:: Aim of the task ::
Pull every line containing "means" from the entries.

:: Raw data ::

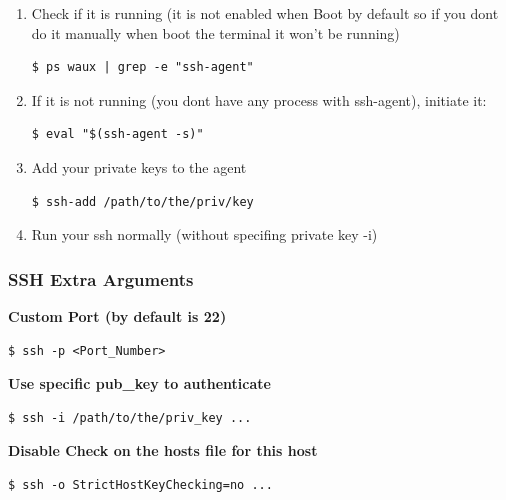 \documentclass{article}
\newenvironment{codetemplate}[1][]{%
  \mybasecolorbox[#1]
  \itshape
}{%
  \endmybasecolorbox
}
\begin{document}
\begin{enumerate}
    \item Check if it is running (it is not enabled when Boot by default so if you dont do it manually when boot the terminal it won't be running)
\begin{codetemplate}{}
\begin{verbatim}
$ ps waux | grep -e "ssh-agent"
\end{verbatim}
\end{codetemplate}

    \item If it is not running (you dont have any process with ssh-agent), initiate it:
\begin{codetemplate}{}
\begin{verbatim}
$ eval "$(ssh-agent -s)"
\end{verbatim}
\end{codetemplate}

    \item Add your private keys to the agent
\begin{codetemplate}{}
\begin{verbatim}
$ ssh-add /path/to/the/priv/key
\end{verbatim}
\end{codetemplate}

    \item Run your ssh normally (without specifing private key -i)
\end{enumerate}

\subsubsection{SSH Extra Arguments}

\textbf{Custom Port (by default is 22)}
\begin{codetemplate}{}
\begin{verbatim}
$ ssh -p <Port_Number>
\end{verbatim}
\end{codetemplate}

\textbf{Use specific pub\_key to authenticate}
\begin{codetemplate}{}
\begin{verbatim}
$ ssh -i /path/to/the/priv_key ...
\end{verbatim}
\end{codetemplate}

\textbf{Disable Check on the hosts file for this host}
\begin{codetemplate}{}
\begin{verbatim}
$ ssh -o StrictHostKeyChecking=no ...
\end{verbatim}
\end{codetemplate}
\end{document}
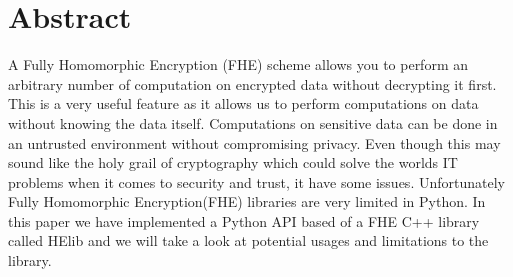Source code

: \chapter*{Abstract}
A Fully Homomorphic Encryption (FHE) scheme allows you to perform an arbitrary number of computation on encrypted data without decrypting it first. This is a very useful feature as it allows us to perform computations on data without knowing the data itself. Computations on sensitive data can be done in an untrusted environment without compromising privacy. Even though this may sound like the holy grail of cryptography which could solve the worlds IT problems when it comes to security and trust, it have some issues. Unfortunately Fully Homomorphic Encryption(FHE) libraries are very limited in Python. In this paper we have implemented a Python API based of a FHE C++ library called HElib and we will take a look at potential usages and limitations to the library.
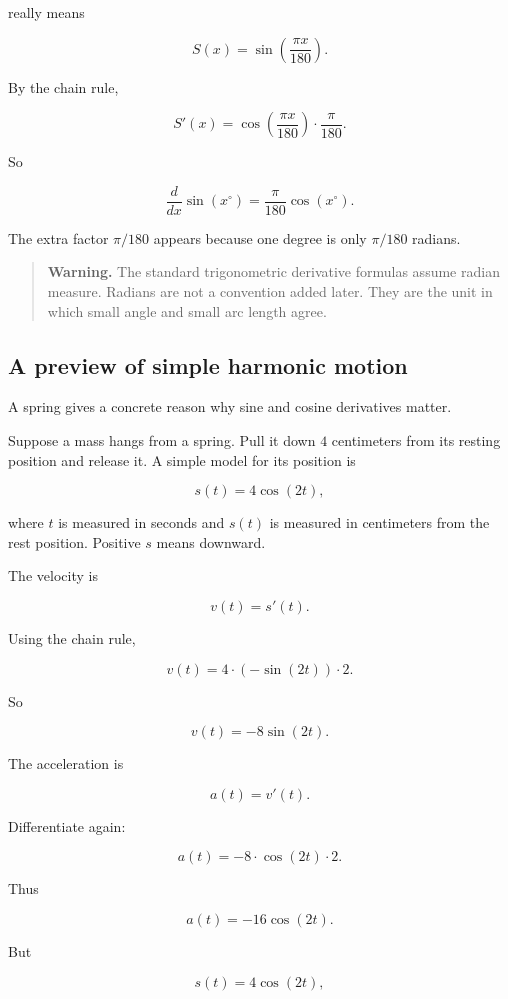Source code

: really means

\[
S(x)=\sin\left(\frac{\pi x}{180}\right).
\]

By the chain rule,

\[
S'(x)
=
\cos\left(\frac{\pi x}{180}\right)\cdot\frac{\pi}{180}.
\]

So

\[
\boxed{
\frac{d}{dx}\sin(x^\circ)
=
\frac{\pi}{180}\cos(x^\circ).
}
\]

The extra factor \(\pi/180\) appears because one degree is only \(\pi/180\) radians.

\begin{quote}
\textbf{Warning.}
The standard trigonometric derivative formulas assume radian measure.  Radians are not a convention added later.  They are the unit in which small angle and small arc length agree.
\end{quote}

\subsection{A preview of simple harmonic motion}
\label{subsec:simple-harmonic-motion-preview}

A spring gives a concrete reason why sine and cosine derivatives matter.

Suppose a mass hangs from a spring.  Pull it down \(4\) centimeters from its resting position and release it.  A simple model for its position is

\[
s(t)=4\cos(2t),
\]

where \(t\) is measured in seconds and \(s(t)\) is measured in centimeters from the rest position.  Positive \(s\) means downward.

The velocity is

\[
v(t)=s'(t).
\]

Using the chain rule,

\[
v(t)=4\cdot(-\sin(2t))\cdot2.
\]

So

\[
\boxed{
v(t)=-8\sin(2t).
}
\]

The acceleration is

\[
a(t)=v'(t).
\]

Differentiate again:

\[
a(t)=-8\cdot\cos(2t)\cdot2.
\]

Thus

\[
a(t)=-16\cos(2t).
\]

But

\[
s(t)=4\cos(2t),
\]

:: Result ::
: really means
where \(t\) is measured in seconds and \(s(t)\) is measured in centimeters from the rest position.  Positive \(s\) means downward.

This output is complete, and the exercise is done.